From Ramshoek, the track then flicks back for the GT chicane, the scene of many memorable battles, before the final run up to the line, where the circuit's charm peters out once more on way into the new Haarbocht which starts the revised section of the Northern Loop. No wonder the riders still complain so bitterly about the changes made at the end of 2005. The old Southern Loop serves only to remind everyone of what was lost, as a faded wedding photograph serves as a reminder of the beautiful young things which once pledged their troth.
You've Lost That Lovin' Feeling
Despite his still tender years, Casey Stoner leads the lament, mourning the changes every time he is asked about them. On the subject of Assen, the champion sounds more like a hoary veteran bemoaning the state of the modern world than someone barely past the first flush of youth. But his displeasure with the changes has no effect whatsoever on his speed here. The Australian champion was incredibly fast last year, leading for much of the way until he was reeled in by an unleashed and gaudily decorated Valentino Rossi. In the end, the Italian's sheer brilliance at one of his favorite tracks was too much, even for the ruthlessly dominant Casey Stoner of 2007, and Stoner had to watch as Rossi passed and went on to win.

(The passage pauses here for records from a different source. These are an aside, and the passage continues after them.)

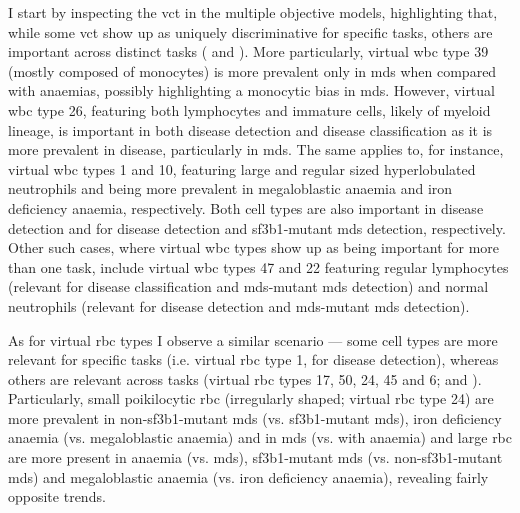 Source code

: I start by inspecting the \ac{vct} in the multiple objective models, highlighting that, while some \ac{vct} show up as uniquely discriminative for specific tasks, others are important across distinct tasks ( and ). More particularly, virtual \ac{wbc} type 39 (mostly composed of monocytes) is more prevalent only in \ac{mds} when compared with anaemias, possibly highlighting a monocytic bias in \ac{mds}. However, virtual \ac{wbc} type 26, featuring both lymphocytes and immature cells, likely of myeloid lineage, is important in both disease detection and disease classification as it is more prevalent in disease, particularly in \ac{mds}. The same applies to, for instance, virtual \ac{wbc} types 1 and 10, featuring large and regular sized hyperlobulated neutrophils and being more prevalent in megaloblastic anaemia and iron deficiency anaemia, respectively. Both cell types are also important in disease detection and for disease detection and \ac{sf3b1}-mutant \ac{mds} detection, respectively. Other such cases, where virtual \ac{wbc} types show up as being important for more than one task, include virtual \ac{wbc} types 47 and 22 featuring regular lymphocytes (relevant for disease classification and \ac{mds}-mutant \ac{mds} detection) and normal neutrophils (relevant for disease detection and \ac{mds}-mutant \ac{mds} detection). 

\begin{figure}[!ht]
    \label{fig:mile-vice-multi-objective-effects}
\end{figure}

\begin{figure}[!ht]
    \label{fig:wbc-mo-examples}
\end{figure}

As for virtual \ac{rbc} types I observe a similar scenario --- some cell types are more relevant for specific tasks (i.e. virtual \ac{rbc} type 1, for disease detection), whereas others are relevant across tasks (virtual \ac{rbc} types 17, 50, 24, 45 and 6;  and ). Particularly, small poikilocytic \ac{rbc} (irregularly shaped; virtual \ac{rbc} type 24) are more prevalent in non-\ac{sf3b1}-mutant \ac{mds} (vs. \ac{sf3b1}-mutant \ac{mds}), iron deficiency anaemia (vs. megaloblastic anaemia) and in \ac{mds} (vs. with anaemia) and large \ac{rbc} are more present in anaemia (vs. \ac{mds}), \ac{sf3b1}-mutant \ac{mds} (vs. non-\ac{sf3b1}-mutant \ac{mds}) and megaloblastic anaemia (vs. iron deficiency anaemia), revealing fairly opposite trends.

Whether this year will see a repeat performance remains to be seen. Like last year, Casey Stoner comes to Assen coming off a runaway victory at Donington, where Valentino Rossi had no answer for him. But the situation is a little different from 2007. Then, it was Casey Stoner who led the championship, while Valentino Rossi had a worryingly large deficit of 26 points to the Australian. This year, it is Rossi who leads, with a massive 45 point lead over the reigning world champion as we approach the halfway point of the series. Last year, the Ducati was the machine to beat, Stoner having won an intimidating 5 of the first 8 races. This season, the Yamaha is the bike to have, taking 4 victories out of 8, of which Rossi took 3 in a row.
But the machinery is much more finely balanced this year. Ducati finally seem to have fixed the problems that plagued Casey Stoner's GP8 earlier in the year, giving the bike a little smoother power delivery low down, and the direct result of that was Stoner stamping his authority on every session at the British Grand Prix. But Valentino Rossi and his crew chief Jeremy Burgess are understanding the combination of the Yamaha M1 and Bridgestone tires more and more each race, making Rossi a very difficult prospect to beat.
Then, of course, there's Dani Pedrosa. Despite being on the only factory bike still using steel valve springs, Pedrosa has only been off the podium once this season, and that was a 4th place at Le Mans. Pedrosa has been a paragon of consistency, never spectacular but always fast, romping way to two wins in Spain. The Spaniard trails Rossi by just 11 points, and as a podium regular at Assen, will be in the hunt for the win.